The court, to be sure, clearly says “the child support agency’s request for a
commitment order should have been stricken from the record,”
id., but whether that outcome equates to a
lack of competency is left to the reader’s determination. The court is clear,
though, about the necessity of notice:
¶11 Further, motions “shall” be heard on a minimum of five days’ notice. Wis. Stat. § 801.15(4). Yet, here the agency’s request for a commitment order was granted the day after its submission. A contemnor is entitled to an opportunity to request a hearing before being committed to jail for allegedly failing to comply with purge conditions. V.J.H., 163 Wis. 2d at 838, 842-44 (“When a contemnor’s liberty interests are at risk he or she must be given the opportunity to show the court that the failure to comply with the purge condition was not willful and intentional.”).

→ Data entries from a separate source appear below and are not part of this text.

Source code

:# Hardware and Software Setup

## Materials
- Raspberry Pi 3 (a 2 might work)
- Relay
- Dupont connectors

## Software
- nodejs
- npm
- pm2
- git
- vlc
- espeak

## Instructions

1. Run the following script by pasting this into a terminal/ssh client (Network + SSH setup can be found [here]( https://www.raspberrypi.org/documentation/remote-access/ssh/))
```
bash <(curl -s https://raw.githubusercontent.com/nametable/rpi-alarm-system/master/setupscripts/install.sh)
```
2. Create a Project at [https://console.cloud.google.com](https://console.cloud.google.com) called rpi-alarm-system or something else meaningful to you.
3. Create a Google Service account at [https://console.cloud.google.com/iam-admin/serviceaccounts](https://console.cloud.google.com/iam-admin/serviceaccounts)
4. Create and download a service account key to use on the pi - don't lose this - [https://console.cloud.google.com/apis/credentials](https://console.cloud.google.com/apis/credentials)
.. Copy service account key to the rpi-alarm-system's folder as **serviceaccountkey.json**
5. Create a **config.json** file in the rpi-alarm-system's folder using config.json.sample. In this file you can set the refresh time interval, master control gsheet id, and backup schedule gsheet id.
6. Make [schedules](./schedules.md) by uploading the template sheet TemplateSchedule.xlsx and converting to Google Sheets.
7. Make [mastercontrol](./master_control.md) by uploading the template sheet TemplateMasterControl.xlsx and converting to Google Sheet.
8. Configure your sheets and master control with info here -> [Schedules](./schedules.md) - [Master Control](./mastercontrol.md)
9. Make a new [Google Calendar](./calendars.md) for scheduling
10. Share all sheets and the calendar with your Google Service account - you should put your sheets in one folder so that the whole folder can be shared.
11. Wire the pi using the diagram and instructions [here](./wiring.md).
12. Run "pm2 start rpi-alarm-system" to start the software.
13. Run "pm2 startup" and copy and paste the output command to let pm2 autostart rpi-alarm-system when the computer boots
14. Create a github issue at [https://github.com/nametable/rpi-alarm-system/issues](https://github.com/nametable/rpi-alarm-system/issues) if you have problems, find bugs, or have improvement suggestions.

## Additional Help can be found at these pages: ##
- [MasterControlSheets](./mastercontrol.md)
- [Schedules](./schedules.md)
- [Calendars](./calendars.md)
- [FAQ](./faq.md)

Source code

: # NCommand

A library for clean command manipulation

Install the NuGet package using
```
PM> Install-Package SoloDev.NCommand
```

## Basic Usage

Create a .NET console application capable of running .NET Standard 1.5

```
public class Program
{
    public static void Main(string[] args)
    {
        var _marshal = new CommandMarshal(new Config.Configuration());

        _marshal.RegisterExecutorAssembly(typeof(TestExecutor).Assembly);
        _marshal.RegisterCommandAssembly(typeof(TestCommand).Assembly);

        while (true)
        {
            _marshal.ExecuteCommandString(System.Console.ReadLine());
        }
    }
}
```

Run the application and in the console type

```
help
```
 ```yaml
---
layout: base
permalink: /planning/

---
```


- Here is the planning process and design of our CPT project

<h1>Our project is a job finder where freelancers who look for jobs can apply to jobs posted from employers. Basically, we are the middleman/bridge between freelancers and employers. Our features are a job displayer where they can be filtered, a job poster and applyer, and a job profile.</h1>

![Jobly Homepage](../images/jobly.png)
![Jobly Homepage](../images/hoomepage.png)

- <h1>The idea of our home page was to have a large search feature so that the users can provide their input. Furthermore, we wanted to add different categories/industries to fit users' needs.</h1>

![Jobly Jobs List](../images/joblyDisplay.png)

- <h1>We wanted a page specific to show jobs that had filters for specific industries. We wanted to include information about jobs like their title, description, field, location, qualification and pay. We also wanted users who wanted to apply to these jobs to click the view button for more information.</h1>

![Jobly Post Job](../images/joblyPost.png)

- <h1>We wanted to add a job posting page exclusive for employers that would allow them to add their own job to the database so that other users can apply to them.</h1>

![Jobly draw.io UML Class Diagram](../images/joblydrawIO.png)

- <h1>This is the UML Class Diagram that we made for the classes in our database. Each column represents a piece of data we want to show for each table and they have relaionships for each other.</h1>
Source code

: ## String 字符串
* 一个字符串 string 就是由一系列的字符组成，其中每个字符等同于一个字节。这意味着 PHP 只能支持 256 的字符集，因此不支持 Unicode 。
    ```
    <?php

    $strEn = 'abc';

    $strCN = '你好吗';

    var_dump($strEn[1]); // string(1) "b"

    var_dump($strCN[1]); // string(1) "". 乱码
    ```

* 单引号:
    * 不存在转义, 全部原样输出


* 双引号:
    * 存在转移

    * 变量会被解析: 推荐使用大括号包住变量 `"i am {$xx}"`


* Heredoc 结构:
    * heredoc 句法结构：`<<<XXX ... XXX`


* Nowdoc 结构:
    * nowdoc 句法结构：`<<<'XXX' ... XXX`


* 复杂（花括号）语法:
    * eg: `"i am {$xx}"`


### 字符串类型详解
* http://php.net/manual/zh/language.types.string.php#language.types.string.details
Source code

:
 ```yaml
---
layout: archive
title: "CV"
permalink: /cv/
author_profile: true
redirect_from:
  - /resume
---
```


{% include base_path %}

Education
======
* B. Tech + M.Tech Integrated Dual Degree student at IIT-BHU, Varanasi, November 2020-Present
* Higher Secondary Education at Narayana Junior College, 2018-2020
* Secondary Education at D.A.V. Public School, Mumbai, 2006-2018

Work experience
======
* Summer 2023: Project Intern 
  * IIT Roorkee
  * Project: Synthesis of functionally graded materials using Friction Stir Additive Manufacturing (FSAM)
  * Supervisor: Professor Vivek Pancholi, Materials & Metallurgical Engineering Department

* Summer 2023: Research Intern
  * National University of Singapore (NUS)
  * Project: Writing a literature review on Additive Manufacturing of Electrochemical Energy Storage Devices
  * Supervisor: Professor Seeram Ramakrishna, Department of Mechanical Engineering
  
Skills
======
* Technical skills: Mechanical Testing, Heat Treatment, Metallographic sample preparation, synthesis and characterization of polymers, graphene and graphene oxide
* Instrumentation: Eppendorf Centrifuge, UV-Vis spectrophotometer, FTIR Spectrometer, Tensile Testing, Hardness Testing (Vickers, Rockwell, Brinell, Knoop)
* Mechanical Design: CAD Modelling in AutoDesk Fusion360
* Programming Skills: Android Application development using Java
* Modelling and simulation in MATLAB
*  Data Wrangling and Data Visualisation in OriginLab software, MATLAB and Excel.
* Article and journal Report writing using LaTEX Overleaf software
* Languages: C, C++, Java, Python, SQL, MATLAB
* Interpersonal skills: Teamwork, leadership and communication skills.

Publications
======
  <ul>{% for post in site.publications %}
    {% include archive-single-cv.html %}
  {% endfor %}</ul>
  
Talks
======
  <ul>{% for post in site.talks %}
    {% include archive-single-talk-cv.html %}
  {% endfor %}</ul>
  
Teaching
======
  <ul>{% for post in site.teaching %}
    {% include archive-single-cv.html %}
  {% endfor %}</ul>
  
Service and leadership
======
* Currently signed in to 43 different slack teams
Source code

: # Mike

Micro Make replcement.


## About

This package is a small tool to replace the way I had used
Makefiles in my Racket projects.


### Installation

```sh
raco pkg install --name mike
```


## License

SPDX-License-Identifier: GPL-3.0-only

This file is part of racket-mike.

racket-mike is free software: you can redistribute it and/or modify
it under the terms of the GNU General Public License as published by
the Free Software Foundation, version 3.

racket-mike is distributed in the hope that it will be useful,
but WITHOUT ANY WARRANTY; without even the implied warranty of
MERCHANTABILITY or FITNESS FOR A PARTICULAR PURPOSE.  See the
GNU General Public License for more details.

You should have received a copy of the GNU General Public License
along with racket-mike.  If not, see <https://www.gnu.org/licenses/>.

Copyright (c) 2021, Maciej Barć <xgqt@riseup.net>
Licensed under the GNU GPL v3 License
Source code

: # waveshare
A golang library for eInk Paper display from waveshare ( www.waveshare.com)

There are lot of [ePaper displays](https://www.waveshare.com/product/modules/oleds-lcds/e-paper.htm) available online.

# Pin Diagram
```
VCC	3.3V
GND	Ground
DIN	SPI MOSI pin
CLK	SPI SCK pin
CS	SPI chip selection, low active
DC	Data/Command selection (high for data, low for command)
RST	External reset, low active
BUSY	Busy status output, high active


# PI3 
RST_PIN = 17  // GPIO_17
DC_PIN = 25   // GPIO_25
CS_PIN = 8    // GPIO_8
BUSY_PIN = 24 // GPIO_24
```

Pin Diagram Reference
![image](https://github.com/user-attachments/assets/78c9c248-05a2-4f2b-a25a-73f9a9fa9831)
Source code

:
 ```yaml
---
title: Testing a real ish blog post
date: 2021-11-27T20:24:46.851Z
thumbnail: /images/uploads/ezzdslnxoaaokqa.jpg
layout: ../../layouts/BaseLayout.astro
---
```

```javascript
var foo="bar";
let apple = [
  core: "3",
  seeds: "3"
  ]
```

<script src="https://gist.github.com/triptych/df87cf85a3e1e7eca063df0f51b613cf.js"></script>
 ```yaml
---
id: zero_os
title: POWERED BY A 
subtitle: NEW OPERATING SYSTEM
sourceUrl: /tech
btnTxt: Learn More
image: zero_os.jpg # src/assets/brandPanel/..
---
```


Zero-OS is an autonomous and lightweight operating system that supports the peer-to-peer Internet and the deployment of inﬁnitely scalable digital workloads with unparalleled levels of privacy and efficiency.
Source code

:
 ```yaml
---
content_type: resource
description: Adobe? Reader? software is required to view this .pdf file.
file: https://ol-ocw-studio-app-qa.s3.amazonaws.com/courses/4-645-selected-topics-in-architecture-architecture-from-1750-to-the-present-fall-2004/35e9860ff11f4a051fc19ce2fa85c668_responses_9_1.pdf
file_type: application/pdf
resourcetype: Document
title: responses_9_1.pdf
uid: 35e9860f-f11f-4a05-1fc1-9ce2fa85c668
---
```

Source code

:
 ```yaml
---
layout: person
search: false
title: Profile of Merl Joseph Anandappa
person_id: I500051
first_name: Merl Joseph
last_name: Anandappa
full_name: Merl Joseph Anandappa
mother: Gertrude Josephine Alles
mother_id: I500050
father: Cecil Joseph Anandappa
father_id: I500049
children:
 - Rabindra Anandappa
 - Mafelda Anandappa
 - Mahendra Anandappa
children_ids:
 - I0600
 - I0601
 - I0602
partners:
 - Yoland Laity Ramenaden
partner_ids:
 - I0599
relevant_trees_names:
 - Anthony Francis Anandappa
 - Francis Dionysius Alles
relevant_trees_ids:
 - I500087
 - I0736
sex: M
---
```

Thus, as a matter of necessity, the contemnor must be provided notice of the allegations before any arrest warrant is issued. [7] In light of our decision in V.J.H., the court’s policy as described in this case, to jail the contemnor first and ask questions later, cannot be condoned. [8] |
| Contempt – Remedial – Monetary Damages Unavailable for Past Contempt |
| Milton J. Christensen, et al. v. Sullivan, et al., 2009 WI 87, reversing 2008 WI App 18 |
| For Christensen: Peter M. Koneazny, Patrick O. Patterson |
| Issue: Whether remedial contempt supports monetary sanction for past acts (here: intentional violations of jail-overcrowding consent decree) where the sanctionable conduct has terminated. |
Holding:
Remedial sanction, including
monetary award, is limited to “continuing” contempt of court, and is therefore
unsupported for past acts of contempt.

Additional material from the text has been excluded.